The Supreme Court of the United States (SCOTUS) has nine justices: one Chief Justice and eight Associate Justices.
The Judiciary Act of 1789 provided for a 6-member Court, with a Chief Justice and 5 Associate Justices. Congress adjusted the size of the Court a number of times through the during the 19th-century.
- Judiciary Act of 1789: Court size 6
- Judiciary Act of 1801: Court size, 5
- Repeal Act of 1802: Court size, 6
- Seventh Circuit Act of 1807: Court size, 7
- Judiciary Act of 1837: Court size, 9
- Tenth Circuit Act of 1863: Court size, 10
- Judicial Circuit Act of 1866: Court size, 7
- Habeas Corpus Act of 1867: Court size, 8
- Judiciary Act of 1869: Court size, 9
After the election of President Ulysses S. Grant, Congress passed the Judiciary Act of 1869, which set the Court's membership to nine. This number has remained the same ever since.

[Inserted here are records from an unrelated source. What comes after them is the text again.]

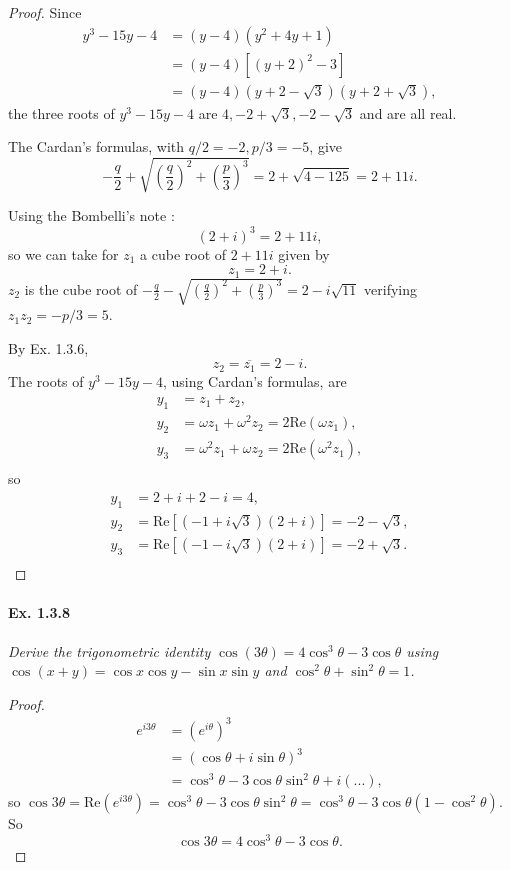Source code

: \documentclass[11pt,a4paper]{article}
\begin{document}
\begin{proof} Since
\begin{align*}
y^3-15y-4 &= (y-4)(y^2+4y+1)\\
&=(y-4)[(y+2)^2-3]\\
&=(y-4)(y+2-\sqrt{3})(y+2+\sqrt{3}),
\end{align*}
the three roots of $y^3-15y-4$ are $4,-2+\sqrt{3},-2-\sqrt{3}$ and are all real.

The Cardan's formulas, with $q/2 = -2,p/3=-5 $, give 
$$-\frac{q}{2}+ \sqrt{\left (\frac{q}{2}\right)^2+\left (\frac{p}{3}\right)^3} = 2 + \sqrt{4 - 125} = 2 + 11i.$$


Using the Bombelli's note :
$$(2+i)^3 = 2+11i,$$
so we can take for $z_1$ a cube root of $2+11i$ given by 
$$z_1 = 2+i.$$
$z_2$ is the cube root of $-\frac{q}{2}- \sqrt{\left (\frac{q}{2}\right)^2+\left (\frac{p}{3}\right)^3}= 2 - i \sqrt{11}$ verifying $z_1 z_2 = -p/3 = 5$. 

By Ex. 1.3.6,  $$z_2 = \overline{z_1} = 2 -i.$$
The roots of $y^3-15y-4$, using Cardan's formulas, are
\begin{align*}
y_1 &= z_1+ z_2,\\
y_2 &= \omega z_1 + \omega^2 z_2 = 2\mathrm{Re}(\omega z_1),\\
y_3 &= \omega^2 z_1 + \omega z_2 = 2\mathrm{Re}(\omega^2 z_1),\\
\end{align*}
so
\begin{align*}
y_1 &= 2+i + 2 -i = 4,\\
y_2 &=\mathrm{Re}[(-1+i\sqrt{3})(2+i)] = -2 - \sqrt{3},\\
y_3 &= \mathrm{Re}[(-1-i\sqrt{3})(2+i)] = -2 + \sqrt{3}.\\
\end{align*}
\end{proof}

\paragraph{Ex. 1.3.8}

{\it Derive the trigonometric identity $\cos(3\theta) = 4 \cos^3 \theta - 3 \cos \theta$ using ${\cos(x+y)} = \cos x \cos y - \sin x \sin y$ and $\cos^2 \theta + \sin^2 \theta = 1$.
}

\begin{proof}
\begin{align*}
e^{i3\theta} &= \left(e^{i\theta}\right)^3\\
&=(\cos \theta + i \sin \theta)^3\\
&= \cos^3 \theta - 3\cos \theta \sin^2 \theta + i (...),
\end{align*}
so $\cos 3 \theta = \mathrm{Re}(e^{i3\theta}) = \cos^3 \theta - 3\cos \theta \sin^2 \theta = \cos^3 \theta - 3\cos\theta (1-\cos^2 \theta) $.
So
$$\cos 3 \theta = 4 \cos^3 \theta - 3 \cos \theta.$$
\end{proof}
\end{document}

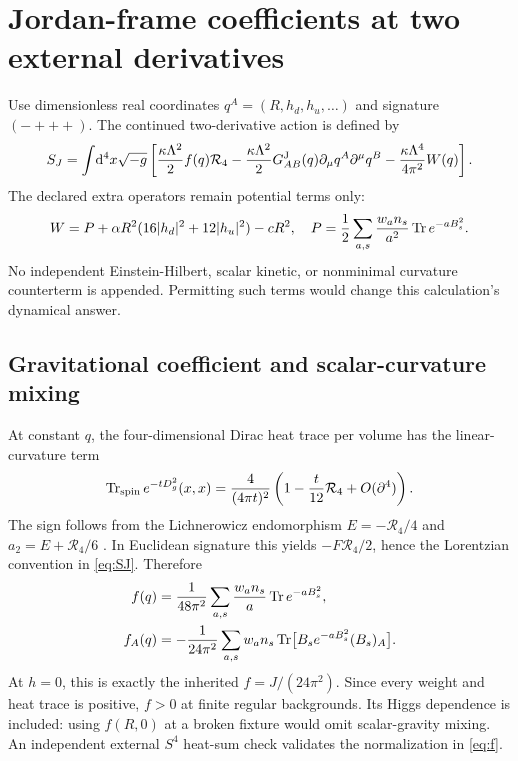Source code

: \section{Jordan-frame coefficients at two external derivatives}

Use dimensionless real coordinates $q^A=(R,h_d,h_u,\ldots)$ and signature $(-+++)$. The continued two-derivative action is defined by
\begin{equation}
 S_J=\int\!\dd^4x\sqrt{-g}\left[
 \frac{\kappa\Lam^2}{2}f(q)\mathcal R_4
 -\frac{\kappa\Lam^2}{2}\GJ_{AB}(q)\partial_\mu q^A\partial^\mu q^B
 -\frac{\kappa\Lam^4}{4\pi^2}W(q)\right].
 \label{eq:SJ}
\end{equation}
The declared extra operators remain potential terms only:
\begin{equation}
 W=P+\alpha R^2(16|h_d|^2+12|h_u|^2)-cR^2,\quad
 P=\frac12\sum_{a,s}\frac{w_an_s}{a^2}\Tr e^{-aB_s^2}.
\end{equation}
No independent Einstein-Hilbert, scalar kinetic, or nonminimal curvature counterterm is appended. Permitting such terms would change this calculation's dynamical answer.

\subsection{Gravitational coefficient and scalar-curvature mixing}

At constant $q$, the four-dimensional Dirac heat trace per volume has the linear-curvature term
\begin{equation}
 \Tr_{\rm spin}e^{-tD_g^2}(x,x)
 =\frac4{(4\pi t)^2}\left(1-\frac t{12}\mathcal R_4+O(\partial^4)\right).
\end{equation}
The sign follows from the Lichnerowicz endomorphism $E=-\mathcal R_4/4$ and $a_2=E+\mathcal R_4/6$ \cite{heat}. In Euclidean signature this yields $-F\mathcal R_4/2$, hence the Lorentzian convention in \eqref{eq:SJ}. Therefore
\begin{align}
 f(q)&=\frac1{48\pi^2}\sum_{a,s}\frac{w_an_s}{a}\Tr e^{-aB_s^2},\label{eq:f}\\
 f_A(q)&=-\frac1{24\pi^2}\sum_{a,s}w_an_s
       \Tr\bigl[B_s e^{-aB_s^2}(B_s)_A\bigr].\label{eq:df}
\end{align}
At $h=0$, this is exactly the inherited $f=J/(24\pi^2)$. Since every weight and heat trace is positive, $f>0$ at finite regular backgrounds. Its Higgs dependence is included: using $f(R,0)$ at a broken fixture would omit scalar-gravity mixing. An independent external $S^4$ heat-sum check validates the normalization in \eqref{eq:f}.

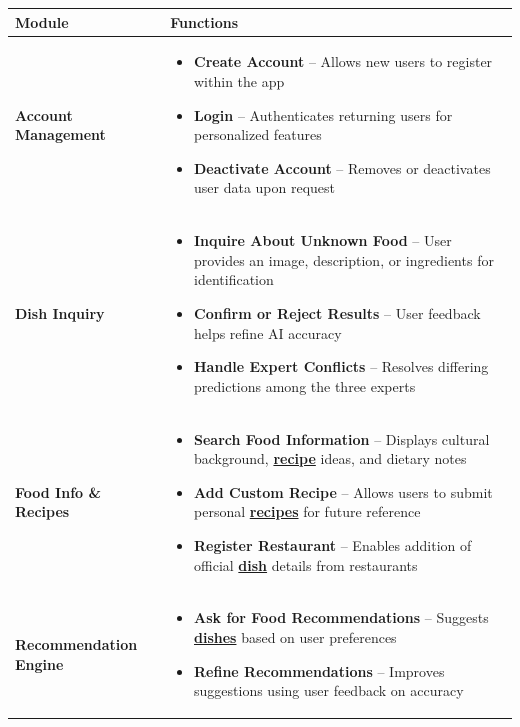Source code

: \documentclass[]{article}
\begin{document}
\begin{table}[H]
\centering
\renewcommand{\arraystretch}{1.2} %
\begin{tabular}{|p{4cm}|p{10cm}|}
\hline
\textbf{Module} & \textbf{Functions} \\
\hline
\textbf{Account Management} &
\begin{itemize}
    \item \textbf{Create Account} – Allows new users to register within the app
    \item \textbf{Login} – Authenticates returning users for personalized features
    \item \textbf{Deactivate Account} – Removes or deactivates user data upon request
\end{itemize} \\
\hline
\textbf{Dish Inquiry} &
\begin{itemize}
    \item \textbf{Inquire About Unknown Food} – User provides an image, description, or ingredients for identification
    \item \textbf{Confirm or Reject Results} – User feedback helps refine AI accuracy
    \item \textbf{Handle Expert Conflicts} – Resolves differing predictions among the three experts
\end{itemize} \\
\hline
\textbf{Food Info \& Recipes} &
\begin{itemize}
    \item \textbf{Search Food Information} – Displays cultural background, \hyperref[Recipe]{\textbf{recipe}} ideas, and dietary notes
    \item \textbf{Add Custom Recipe} – Allows users to submit personal \hyperref[Recipe]{\textbf{recipes}} for future reference
    \item \textbf{Register Restaurant} – Enables addition of official \hyperref[Dish]{\textbf{dish}} details from restaurants
\end{itemize} \\
\hline
\textbf{Recommendation Engine} &
\begin{itemize}
    \item \textbf{Ask for Food Recommendations} – Suggests \hyperref[Dish]{\textbf{dishes}} based on user preferences
    \item \textbf{Refine Recommendations} – Improves suggestions using user feedback on accuracy
\end{itemize} \\

\end{tabular}
\end{table}
\end{document}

In 1937, Franklin D. Roosevelt attempted unsuccessfully to expand the membership of the court to gain support on the Court for his New Deal programs. He proposed adding one justice to the Supreme Court for every member over 70.5 years of age, with the potential of adding as many as six additional justices, for a total of 15. Congress refused to pass Roosevelt's legislation; however, the President had an opportunity to nominate eight justices* to vacancies that occurred during his terms of office, which created a court more receptive to his ideas.
* Franklin D. Roosevelt appointed more Supreme Court Justices,
at 8, than any other President, with the exception of George
Washington, who appointed a total of 10.